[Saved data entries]

◆ ◆ ◆

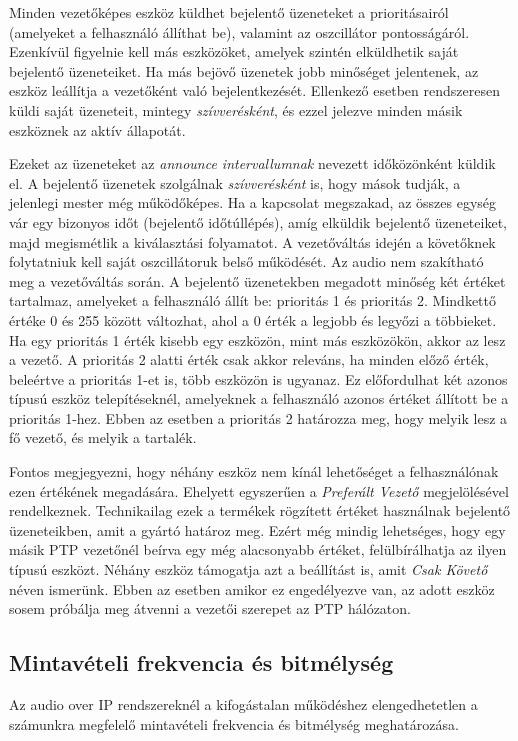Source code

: Minden vezetőképes eszköz küldhet bejelentő üzeneteket a prioritásairól (amelyeket a felhasználó állíthat be),
valamint az oszcillátor pontosságáról. Ezenkívül figyelnie kell más eszközöket,
amelyek szintén elküldhetik saját bejelentő üzeneteiket. 
Ha más bejövő üzenetek jobb minőséget jelentenek, az eszköz leállítja a vezetőként való bejelentkezését.
Ellenkező esetben rendszeresen küldi saját üzeneteit, mintegy \textit{szívverésként},
és ezzel jelezve minden másik eszköznek az aktív állapotát. 

Ezeket az üzeneteket az \textit{announce intervallumnak} nevezett időközönként küldik el. 
A bejelentő üzenetek szolgálnak \textit{szívverésként} is, hogy mások tudják, a jelenlegi mester még működőképes.
Ha a kapcsolat megszakad, az összes egység vár egy bizonyos időt (bejelentő időtúllépés),
amíg elküldik bejelentő üzeneteiket, majd megismétlik a kiválasztási folyamatot. 
A vezetőváltás idején a követőknek folytatniuk kell saját oszcillátoruk belső működését.
Az audio nem szakítható meg a vezetőváltás során.
A bejelentő üzenetekben megadott minőség két értéket tartalmaz, amelyeket a felhasználó állít be: prioritás 1 és prioritás 2.
Mindkettő értéke 0 és 255 között változhat, ahol a 0 érték a legjobb és legyőzi a többieket.
Ha egy prioritás 1 érték kisebb egy eszközön, mint más eszközökön,
akkor az lesz a vezető. A prioritás 2 alatti érték csak akkor releváns, ha
minden előző érték, beleértve a prioritás 1-et is, több eszközön is ugyanaz. 
Ez előfordulhat két azonos típusú eszköz telepítéseknél, amelyeknek a felhasználó
azonos értéket állított be a prioritás 1-hez. Ebben az esetben a prioritás 2
határozza meg, hogy melyik lesz a fő vezető, és melyik a tartalék. 

Fontos megjegyezni, hogy néhány eszköz nem kínál lehetőséget a felhasználónak ezen értékének megadására.
Ehelyett egyszerűen a \textit{Preferált Vezető} megjelölésével rendelkeznek.
Technikailag ezek a termékek rögzített értéket használnak bejelentő üzeneteikben, amit a gyártó határoz meg.
Ezért még mindig lehetséges, hogy egy másik PTP vezetőnél beírva egy még alacsonyabb értéket, felülbírálhatja az ilyen típusú eszközt.
Néhány eszköz támogatja azt a beállítást is, amit \textit{Csak Követő} néven ismerünk. Ebben az esetben amikor ez engedélyezve van,
az adott eszköz sosem próbálja meg átvenni a vezetői szerepet az PTP hálózaton.
\subsection{Mintavételi frekvencia és bitmélység}
Az audio over IP rendszereknél a kifogástalan működéshez elengedhetetlen a számunkra
megfelelő mintavételi frekvencia és bitmélység meghatározása.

◆ ◆ ◆

● **YOUR ASSIGNMENT**: Restate word for word each line of the data from the one with "határozza meg, hogy" to the last, keeping both ends.

● **EXERCISE OUTPUT**:
határozza meg, hogy melyik lesz a fő vezető, és melyik a tartalék. 

Fontos megjegyezni, hogy néhány eszköz nem kínál lehetőséget a felhasználónak ezen értékének megadására.
Ehelyett egyszerűen a \textit{Preferált Vezető} megjelölésével rendelkeznek.
Technikailag ezek a termékek rögzített értéket használnak bejelentő üzeneteikben, amit a gyártó határoz meg.
Ezért még mindig lehetséges, hogy egy másik PTP vezetőnél beírva egy még alacsonyabb értéket, felülbírálhatja az ilyen típusú eszközt.
Néhány eszköz támogatja azt a beállítást is, amit \textit{Csak Követő} néven ismerünk. Ebben az esetben amikor ez engedélyezve van,
az adott eszköz sosem próbálja meg átvenni a vezetői szerepet az PTP hálózaton.
\subsection{Mintavételi frekvencia és bitmélység}
Az audio over IP rendszereknél a kifogástalan működéshez elengedhetetlen a számunkra
megfelelő mintavételi frekvencia és bitmélység meghatározása.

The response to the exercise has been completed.